Será possível a existência de um modelo económico perfeito? Um tema bastante relevante para a nossa sociedade, visto que em todo o mundo nos debatemos com enormes desigualdades.
Podemos analisar este problema de várias formas. Neste ensaio abordarei duas: o liberalismo (doutrina económica que visa limitar os poderes do Estado face às liberdades individuais) e o comunismo (doutrina que defende a coletivização dos meios de produção, a repartição dos bens de consumo de acordo com as necessidades de cada um e a supressão das classes sociais). Terei como base Adam Smith e Karl Marx, respetivamente.

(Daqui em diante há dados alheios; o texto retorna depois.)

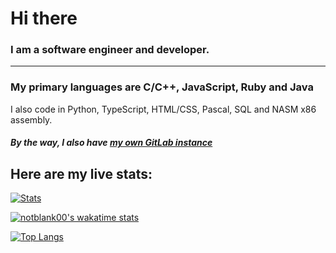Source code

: # Hi there

### I am a software engineer and developer.
---
### My primary languages are C/C++, JavaScript, Ruby and Java

I also code in Python, TypeScript, HTML/CSS, Pascal, SQL and NASM x86 assembly.

##### By the way, I also have [my own GitLab instance](https://gitlab.baza134.ru/pyro)

## Here are my live stats:

[![Stats](https://github-readme-stats.vercel.app/api?username=notblank00&theme=github_dark&hide_border=true)](https://github.com/anuraghazra/github-readme-stats)

[![notblank00's wakatime stats](https://github-readme-stats.vercel.app/api/wakatime?username=notblank00&theme=github_dark&hide_border=true)](https://github.com/anuraghazra/github-readme-stats)

[![Top Langs](https://github-readme-stats.vercel.app/api/top-langs/?username=notblank00&langs_count=10&theme=github_dark&hide_border=true&layout=compact)](https://github.com/anuraghazra/github-readme-stats)

<!--
**notblank00/notblank00** is a ✨ _special_ ✨ repository because its `README.md` (this file) appears on your GitHub profile.

Here are some ideas to get you started:

- 🔭 I’m currently working on ...
- 🌱 I’m currently learning ...
- 👯 I’m looking to collaborate on ...
- 🤔 I’m looking for help with ...
- 💬 Ask me about ...
- 📫 How to reach me: ...
- 😄 Pronouns: ...
- ⚡ Fun fact: ...
-->
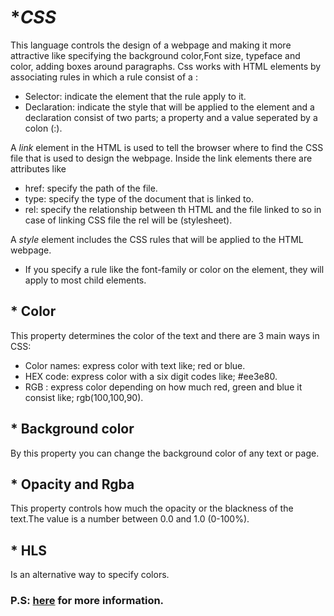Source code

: # **CSS*
This language controls the design of a webpage and making it more attractive like specifying
the background color,Font size, typeface and color, adding boxes around paragraphs.
Css works with HTML elements by associating rules in which a rule consist of a :
- Selector: indicate the element that the rule apply to it.
- Declaration: indicate the style that will be applied to the element and a declaration
consist of two parts; a property and a value seperated by a colon (:).

A *link* element in the HTML is used to tell the browser where to find the CSS file that is
used to design the webpage. Inside the link elements there are attributes like
- href: specify the path of the file.
- type: specify the type of the document that is linked to.
- rel: specify the relationship between th HTML and the file linked to so in case of 
linking CSS file the rel will be (stylesheet).

A *style* element includes the CSS rules that will be applied to the HTML webpage.

* If you specify a rule like the font-family or color on the <body> element, they will apply
 to most child elements.

## * Color
This property determines the color of the text and there are 3 main ways in CSS:
- Color names: express color with text like; red or blue.
- HEX code: express color with a six digit codes like; #ee3e80.
- RGB : express color depending on how much red, green and blue it consist like; rgb(100,100,90).

## * Background color
By this property you can change the background color of any text or page.

## * Opacity and Rgba
This property controls how much the opacity or the blackness of the text.The value is a number
 between 0.0 and 1.0 (0-100%).
## * HLS
Is an alternative way to specify colors.

### P.S: [here](https://en.wikipedia.org/wiki/Cascading_Style_Sheets#:~:text=Cascading%20Style%20Sheets%20%28CSS%29%20is%20a%20style%20sheet,fonts.%20This%20separation%20can%20improve%20content%20accessibility%20) for more information.


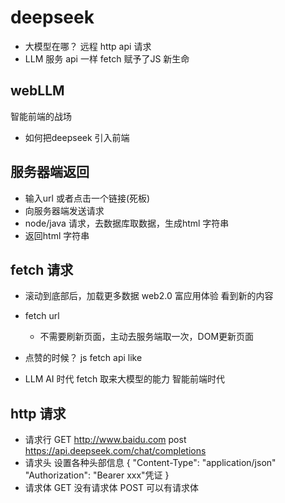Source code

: # deepseek
- 大模型在哪？
  远程
  http api 请求
- LLM 服务
  api 一样
  fetch 赋予了JS 新生命

## webLLM
智能前端的战场
- 如何把deepseek 引入前端

## 服务器端返回
- 输入url 或者点击一个链接(死板)
- 向服务器端发送请求
- node/java 请求，去数据库取数据，生成html 字符串
- 返回html 字符串

## fetch 请求
- 滚动到底部后，加载更多数据 web2.0 富应用体验
  看到新的内容
- fetch url
  - 不需要刷新页面，主动去服务端取一次，DOM更新页面
- 点赞的时候？
  js fetch api like 

- LLM AI 时代
  fetch 取来大模型的能力 智能前端时代

## http 请求
  - 请求行 GET http://www.baidu.com
    post https://api.deepseek.com/chat/completions
  - 请求头
    设置各种头部信息
    {
      "Content-Type": "application/json"
      "Authorization": "Bearer xxx"凭证
    }
  - 请求体
    GET 没有请求体
    POST 可以有请求体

Autor de “A Riqueza das Nações” é um dos mais famosos liberais da história. Smith mostra que a riqueza das nações assenta na divisão do trabalho: “A opulência (riqueza) nasce da divisão do trabalho”. A conceção liberal do homem é “um ser racional que apenas procura um máximo de lucro com um mínimo de esforço”. Baseia a sua tese na análise da repartição de tarefas produtivas numa manufactura de agulhas, em que o fabrico de cada agulha é fragmentado em dezoito operações diferentes. A divisão do trabalho aumenta a aptidão dos operários e permite suprimir os tempos gastos na passagem de uma atividade para a outra. Alarga a sua reflexão a um quadro internacional, formulando uma lei dita de “vantagem absoluta”: cada país deve especializar-se nos bens que consegue produzir a preços mais baixos que os países estrangeiros. Numa economia onde reina a divisão do trabalho, cada produtor, tendo de vender o seu produto, deve rivalizar com todos os outros pela satisfação do consumidor. Aquele que procurar enriquecer evitando o esforço de servir o cliente ou oferecendo preços proibitivos está condenado à falência. A busca do lucro individual leva o produtor, quase contra a sua vontade – como se fosse impulsionado por uma “mão invisível” – a servir os interesses da maioria. Os interesses individuais e o interesse da sociedade harmonizam-se. Explicou bem a sua ideia dizendo: “⁠Não é da benevolência do açougueiro, do cervejeiro ou do padeiro que espero o meu jantar, mas da consideração que eles tem pelos próprios interesses. Apelamos não à sua humanidade, mas ao seu amor-próprio, e nunca lhes falamos das nossas próprias necessidades, mas das vantagens que eles podem obter.”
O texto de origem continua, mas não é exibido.